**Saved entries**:
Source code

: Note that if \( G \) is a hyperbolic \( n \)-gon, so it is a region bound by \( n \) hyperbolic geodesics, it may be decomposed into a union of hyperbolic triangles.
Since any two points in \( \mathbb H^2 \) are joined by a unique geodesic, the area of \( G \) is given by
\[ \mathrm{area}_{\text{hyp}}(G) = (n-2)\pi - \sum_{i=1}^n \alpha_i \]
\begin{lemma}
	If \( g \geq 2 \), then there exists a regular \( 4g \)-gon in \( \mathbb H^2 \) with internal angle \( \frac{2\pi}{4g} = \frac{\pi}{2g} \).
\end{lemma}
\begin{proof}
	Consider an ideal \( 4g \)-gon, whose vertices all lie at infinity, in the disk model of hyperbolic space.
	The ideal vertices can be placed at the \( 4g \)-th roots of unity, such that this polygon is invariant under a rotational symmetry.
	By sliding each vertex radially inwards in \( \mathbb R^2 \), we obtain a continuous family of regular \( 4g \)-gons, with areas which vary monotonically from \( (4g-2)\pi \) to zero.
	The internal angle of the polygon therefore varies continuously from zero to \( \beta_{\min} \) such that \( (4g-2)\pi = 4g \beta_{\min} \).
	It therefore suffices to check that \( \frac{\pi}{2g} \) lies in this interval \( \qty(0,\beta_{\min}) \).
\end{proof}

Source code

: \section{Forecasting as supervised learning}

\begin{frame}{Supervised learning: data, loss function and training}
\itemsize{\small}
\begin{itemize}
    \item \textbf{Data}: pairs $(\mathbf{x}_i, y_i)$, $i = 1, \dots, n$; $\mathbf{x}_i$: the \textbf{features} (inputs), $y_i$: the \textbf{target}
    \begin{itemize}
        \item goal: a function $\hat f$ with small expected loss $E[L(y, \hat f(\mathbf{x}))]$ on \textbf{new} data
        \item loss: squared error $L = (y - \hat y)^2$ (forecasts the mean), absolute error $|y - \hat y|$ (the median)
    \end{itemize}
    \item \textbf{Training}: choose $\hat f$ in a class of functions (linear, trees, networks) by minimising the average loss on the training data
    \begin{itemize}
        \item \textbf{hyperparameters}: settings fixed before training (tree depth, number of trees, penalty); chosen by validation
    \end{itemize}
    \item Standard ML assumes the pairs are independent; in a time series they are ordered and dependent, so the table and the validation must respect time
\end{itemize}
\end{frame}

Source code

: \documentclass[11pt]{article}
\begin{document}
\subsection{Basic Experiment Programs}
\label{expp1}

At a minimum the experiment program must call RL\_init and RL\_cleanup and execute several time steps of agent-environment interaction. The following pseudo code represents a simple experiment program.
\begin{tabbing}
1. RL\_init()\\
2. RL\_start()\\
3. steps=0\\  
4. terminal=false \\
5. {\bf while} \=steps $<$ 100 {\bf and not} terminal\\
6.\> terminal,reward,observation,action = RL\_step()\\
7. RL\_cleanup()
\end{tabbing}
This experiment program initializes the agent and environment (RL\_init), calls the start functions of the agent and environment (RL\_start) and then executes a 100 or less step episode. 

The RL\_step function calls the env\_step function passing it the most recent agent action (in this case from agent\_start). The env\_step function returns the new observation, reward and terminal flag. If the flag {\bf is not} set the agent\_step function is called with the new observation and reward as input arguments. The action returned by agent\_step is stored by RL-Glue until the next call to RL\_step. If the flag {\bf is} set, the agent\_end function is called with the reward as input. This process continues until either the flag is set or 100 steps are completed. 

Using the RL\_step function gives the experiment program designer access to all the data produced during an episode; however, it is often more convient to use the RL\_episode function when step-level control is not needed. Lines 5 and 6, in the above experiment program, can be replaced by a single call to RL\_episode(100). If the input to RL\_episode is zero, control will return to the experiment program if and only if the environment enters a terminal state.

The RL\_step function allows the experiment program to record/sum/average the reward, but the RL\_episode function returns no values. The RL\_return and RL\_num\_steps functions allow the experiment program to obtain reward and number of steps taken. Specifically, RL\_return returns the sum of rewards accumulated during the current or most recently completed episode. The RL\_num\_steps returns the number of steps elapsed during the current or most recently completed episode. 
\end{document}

**EXERCISE**: Your answer should consist of the lines above that hold the word "calls", copied exactly.

**PROBLEM SOLUTION**:
This experiment program initializes the agent and environment (RL\_init), calls the start functions of the agent and environment (RL\_start) and then executes a 100 or less step episode. 
The RL\_step function calls the env\_step function passing it the most recent agent action (in this case from agent\_start). The env\_step function returns the new observation, reward and terminal flag. If the flag {\bf is not} set the agent\_step function is called with the new observation and reward as input arguments. The action returned by agent\_step is stored by RL-Glue until the next call to RL\_step. If the flag {\bf is} set, the agent\_end function is called with the reward as input. This process continues until either the flag is set or 100 steps are completed. 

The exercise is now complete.